* [TO DO]:
Look through the entries below and show every line containing the word "business".

* [Data records]:
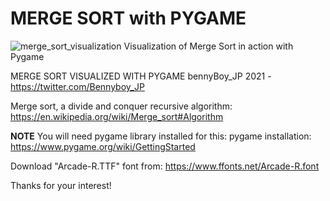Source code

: # MERGE SORT with PYGAME
![merge_sort_visualization](https://user-images.githubusercontent.com/86641253/166405429-df56f776-8591-4a43-817c-9d911732bad8.png)
Visualization of Merge Sort in action with Pygame

MERGE SORT VISUALIZED WITH PYGAME
bennyBoy_JP 2021 - https://twitter.com/Bennyboy_JP

Merge sort, a divide and conquer recursive algorithm:
https://en.wikipedia.org/wiki/Merge_sort#Algorithm

**NOTE** You will need pygame library installed for this:
pygame installation: https://www.pygame.org/wiki/GettingStarted

Download "Arcade-R.TTF" font from: https://www.ffonts.net/Arcade-R.font

Thanks for your interest!
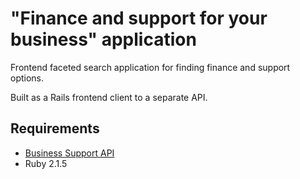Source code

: # "Finance and support for your business" application

Frontend faceted search application for finding finance and support options.

Built as a Rails frontend client to a separate API.

## Requirements

* [Business Support API](https://github.com/alphagov/business-support-api)
* Ruby 2.1.5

* [WRITTEN SOLUTION]:
: # "Finance and support for your business" application
* [Business Support API](https://github.com/alphagov/business-support-api)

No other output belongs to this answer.